ABD’de federal mahkeme, Trump yönetiminin Harvard Üniversitesi’ne yabancı öğrenci yasağını geçici olarak durdurdu.

ABD’de federal bir yargıç, Trump yönetiminin Harvard Üniversitesi’ne yabancı öğrenci alımını yasaklayan kararını geçici olarak durdurdu. Mahkemenin bu kararı, Harvard Üniversitesi’nin açtığı dava üzerine alındı ve sürecin daha uzun bir hukuki mücadeleye dönüşmesi bekleniyor.
MAHKEMENİN KARARI GEÇİCİ
Trump yönetimi, Harvard gibi elit üniversitelerin yabancı öğrencileri kabul etmesini engellemeye yönelik bir karar almıştı. Ancak Massachusetts eyaletindeki federal yargıç Allison D. Burroughs, bu yasağın üniversiteye “ani ve onarılamaz zarar” vereceğine hükmederek, geçici bir ihtiyati tedbir kararı verdi. Bu karar, hükümetin Harvard’ın yabancı öğrenci kabul etmesini engellemesini şimdilik durdurmuş oldu.
GEREKÇE: HARVARD’IN YÜKÜMLÜLÜKLERİNİ YERİNE GETİRMEMESİ
ABD İç Güvenlik Bakanı Kristi Noem, yasağın gerekçesini Harvard’ın bazı yabancı öğrenciler hakkında bilgi vermemesi, kampüste Yahudi öğrencilere güvenli bir ortam sağlamaması ve “Amerikan karşıtı, terör yanlısı” faaliyetlere izin vermesi olarak açıkladı. Ayrıca, herhangi bir somut kanıt sunmaksızın üniversite, Çin Komünist Partisi ile iş birliği yapmakla da suçlandı.
HARVARD: SİYASİ BASKIYA MARUZ KALIYORUZ
Harvard Üniversitesi, federal mahkemeye sunduğu dilekçede, Trump yönetiminin bu kararının “hukuka aykırı bir misilleme” olduğunu savundu. Üniversite yönetimi, bunun siyasi baskının bir parçası olduğunu ve akademik özgürlüğe doğrudan müdahale anlamı taşıdığını belirtti.
TRUMP YÖNETİMİ DAHA ÖNCE DE FONLARI DURDURMUŞTU
Trump yönetimi, daha önce de Harvard’a yönelik milyarlarca dolarlık devlet desteğini askıya almıştı. Gerekçe olarak üniversitenin “aşırı sol-liberal” bir çizgide olması gösterilmişti. Bu son gelişme, hükümet ile üniversite arasındaki gerilimin daha da artmasına yol açtı.
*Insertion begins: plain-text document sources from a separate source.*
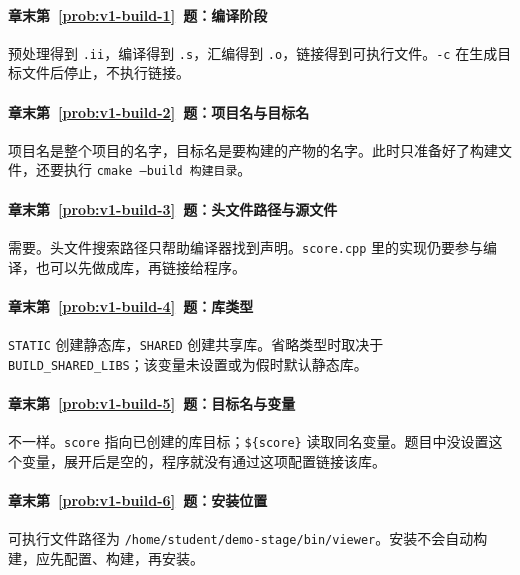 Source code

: \paragraph*{章末第~\ref{prob:v1-build-1}~题：编译阶段}
\begin{solution}
预处理得到 \texttt{.ii}，编译得到 \texttt{.s}，汇编得到 \texttt{.o}，链接得到可执行文件。\texttt{-c} 在生成目标文件后停止，不执行链接。
\end{solution}

\paragraph*{章末第~\ref{prob:v1-build-2}~题：项目名与目标名}
\begin{solution}
项目名是整个项目的名字，目标名是要构建的产物的名字。此时只准备好了构建文件，还要执行 \texttt{cmake --build 构建目录}。
\end{solution}

\paragraph*{章末第~\ref{prob:v1-build-3}~题：头文件路径与源文件}
\begin{solution}
需要。头文件搜索路径只帮助编译器找到声明。\texttt{score.cpp} 里的实现仍要参与编译，也可以先做成库，再链接给程序。
\end{solution}

\paragraph*{章末第~\ref{prob:v1-build-4}~题：库类型}
\begin{solution}
\texttt{STATIC} 创建静态库，\texttt{SHARED} 创建共享库。省略类型时取决于 \texttt{BUILD\_SHARED\_LIBS}；该变量未设置或为假时默认静态库。
\end{solution}

\paragraph*{章末第~\ref{prob:v1-build-5}~题：目标名与变量}
\begin{solution}
不一样。\texttt{score} 指向已创建的库目标；\texttt{\$\{score\}} 读取同名变量。题目中没设置这个变量，展开后是空的，程序就没有通过这项配置链接该库。
\end{solution}

\paragraph*{章末第~\ref{prob:v1-build-6}~题：安装位置}
\begin{solution}
可执行文件路径为 \texttt{/home/student/demo-stage/bin/viewer}。安装不会自动构建，应先配置、构建，再安装。
\end{solution}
KARAR GEÇİCİ, HUKUKİ SÜREÇ DEVAM EDECEK
Mahkemenin verdiği ihtiyati tedbir kararı, şimdilik Harvard’ın yabancı öğrencileri kabul etmeye devam edebileceği anlamına geliyor. Ancak bu karar nihai bir hüküm değil. Uzmanlar, davanın ilerleyen günlerde ABD yargısında çok daha geniş tartışmalara yol açabileceğini belirtiyor.